> _Records provided_:
***
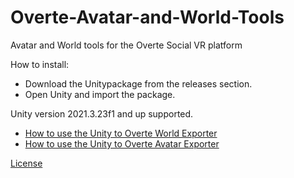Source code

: # Overte-Avatar-and-World-Tools
Avatar and World tools for the Overte Social VR platform

How to install:

* Download the Unitypackage from the releases section.
* Open Unity and import the package.

Unity version 2021.3.23f1 and up supported. 

* [How to use the Unity to Overte World Exporter](https://github.com/HeadClot/overte-avatar-and-world-tools/blob/main/Documentation/Overte%20World%20Tools%20Readme)
* [How to use the Unity to Overte Avatar Exporter](https://github.com/HeadClot/overte-avatar-and-world-tools/blob/main/Documentation/Overte%20Avatar%20Tools%20Readme)

[License](https://github.com/HeadClot/Overte-Avatar-and-World-Tools/blob/main/LICENSE)


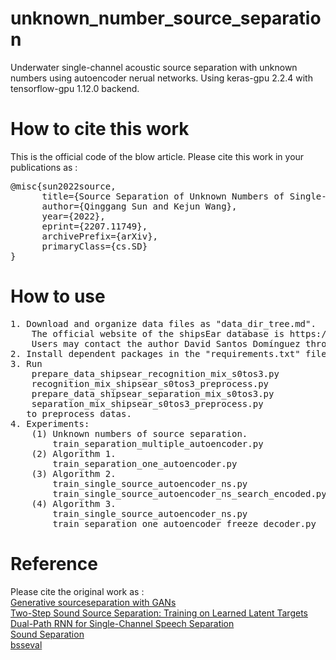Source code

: #  unknown_number_source_separation
Underwater single-channel acoustic source separation with unknown numbers using autoencoder nerual networks. Using keras-gpu 2.2.4 with tensorflow-gpu 1.12.0 backend.  
#  How to cite this work
This is the official code of the blow article.
Please cite this work in your publications as :  
<pre>
@misc{sun2022source,
      title={Source Separation of Unknown Numbers of Single-Channel Underwater Acoustic Signals Based on Autoencoders}, 
      author={Qinggang Sun and Kejun Wang},
      year={2022},
      eprint={2207.11749},
      archivePrefix={arXiv},
      primaryClass={cs.SD}
} 
</pre>
#  How to use
<pre>
1. Download and organize data files as "data_dir_tree.md".
    The official website of the shipsEar database is https://atlanttic.uvigo.es/underwaternoise/ .
    Users may contact the author David Santos Domínguez through email dsantos@gts.uvigo.es to get the database.
2. Install dependent packages in the "requirements.txt" file.
3. Run
	prepare_data_shipsear_recognition_mix_s0tos3.py
	recognition_mix_shipsear_s0tos3_preprocess.py
	prepare_data_shipsear_separation_mix_s0tos3.py
	separation_mix_shipsear_s0tos3_preprocess.py
   to preprocess datas.
4. Experiments:
	(1) Unknown numbers of source separation.
		train_separation_multiple_autoencoder.py
	(2) Algorithm 1.
		train_separation_one_autoencoder.py
	(3) Algorithm 2.
		train_single_source_autoencoder_ns.py
		train_single_source_autoencoder_ns_search_encoded.py
	(4) Algorithm 3.
		train_single_source_autoencoder_ns.py
		train_separation_one_autoencoder_freeze_decoder.py
</pre>
#  Reference
Please cite the original work as :  
[Generative sourceseparation with GANs](https://github.com/ycemsubakan/sourceseparation_misc#generative-sourceseparation-with-gans)  
[Two-Step Sound Source Separation: Training on Learned Latent Targets](https://github.com/etzinis/two_step_mask_learning#two-step-sound-source-separation-training-on-learned-latent-targets)  
[Dual-Path RNN for Single-Channel Speech Separation](https://github.com/sp-uhh/dual-path-rnn#dual-path-rnn-for-single-channel-speech-separation-in-keras-tensorflow2)  
[Sound Separation](https://github.com/google-research/sound-separation)  
[bsseval](https://github.com/sigsep/bsseval)  
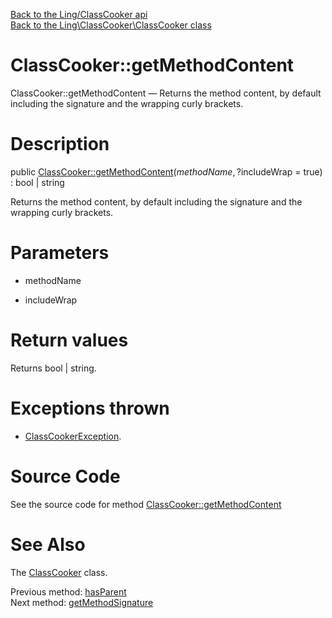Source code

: [Back to the Ling/ClassCooker api](https://github.com/lingtalfi/ClassCooker/blob/master/doc/api/Ling/ClassCooker.md)<br>
[Back to the Ling\ClassCooker\ClassCooker class](https://github.com/lingtalfi/ClassCooker/blob/master/doc/api/Ling/ClassCooker/ClassCooker.md)


ClassCooker::getMethodContent
================



ClassCooker::getMethodContent — Returns the method content, by default including the signature and the wrapping curly brackets.




Description
================


public [ClassCooker::getMethodContent](https://github.com/lingtalfi/ClassCooker/blob/master/doc/api/Ling/ClassCooker/ClassCooker/getMethodContent.md)($methodName, ?$includeWrap = true) : bool | string




Returns the method content, by default including the signature and the wrapping curly brackets.




Parameters
================


- methodName

    

- includeWrap

    


Return values
================

Returns bool | string.


Exceptions thrown
================

- [ClassCookerException](https://github.com/lingtalfi/ClassCooker/blob/master/doc/api/Ling/ClassCooker/Exception/ClassCookerException.md).&nbsp;







Source Code
===========
See the source code for method [ClassCooker::getMethodContent](https://github.com/lingtalfi/ClassCooker/blob/master/ClassCooker.php#L378-L392)


See Also
================

The [ClassCooker](https://github.com/lingtalfi/ClassCooker/blob/master/doc/api/Ling/ClassCooker/ClassCooker.md) class.

Previous method: [hasParent](https://github.com/lingtalfi/ClassCooker/blob/master/doc/api/Ling/ClassCooker/ClassCooker/hasParent.md)<br>Next method: [getMethodSignature](https://github.com/lingtalfi/ClassCooker/blob/master/doc/api/Ling/ClassCooker/ClassCooker/getMethodSignature.md)<br>


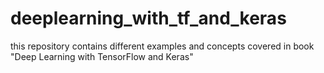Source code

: # deeplearning_with_tf_and_keras
this repository contains different examples and concepts covered in book "Deep Learning with TensorFlow and Keras"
***
> _About this task_:
Nothing but the lines from the one holding "Returns bool | string." through the last line of the listing should appear in the answer, copied exactly and without pictures.

> _Result of this exercise_:
Returns bool | string.


Exceptions thrown
================

- [ClassCookerException](https://github.com/lingtalfi/ClassCooker/blob/master/doc/api/Ling/ClassCooker/Exception/ClassCookerException.md).&nbsp;







Source Code
===========
See the source code for method [ClassCooker::getMethodContent](https://github.com/lingtalfi/ClassCooker/blob/master/ClassCooker.php#L378-L392)


See Also
================

The [ClassCooker](https://github.com/lingtalfi/ClassCooker/blob/master/doc/api/Ling/ClassCooker/ClassCooker.md) class.

Previous method: [hasParent](https://github.com/lingtalfi/ClassCooker/blob/master/doc/api/Ling/ClassCooker/ClassCooker/hasParent.md)<br>Next method: [getMethodSignature](https://github.com/lingtalfi/ClassCooker/blob/master/doc/api/Ling/ClassCooker/ClassCooker/getMethodSignature.md)<br>


Source code

: # deeplearning_with_tf_and_keras
this repository contains different examples and concepts covered in book "Deep Learning with TensorFlow and Keras"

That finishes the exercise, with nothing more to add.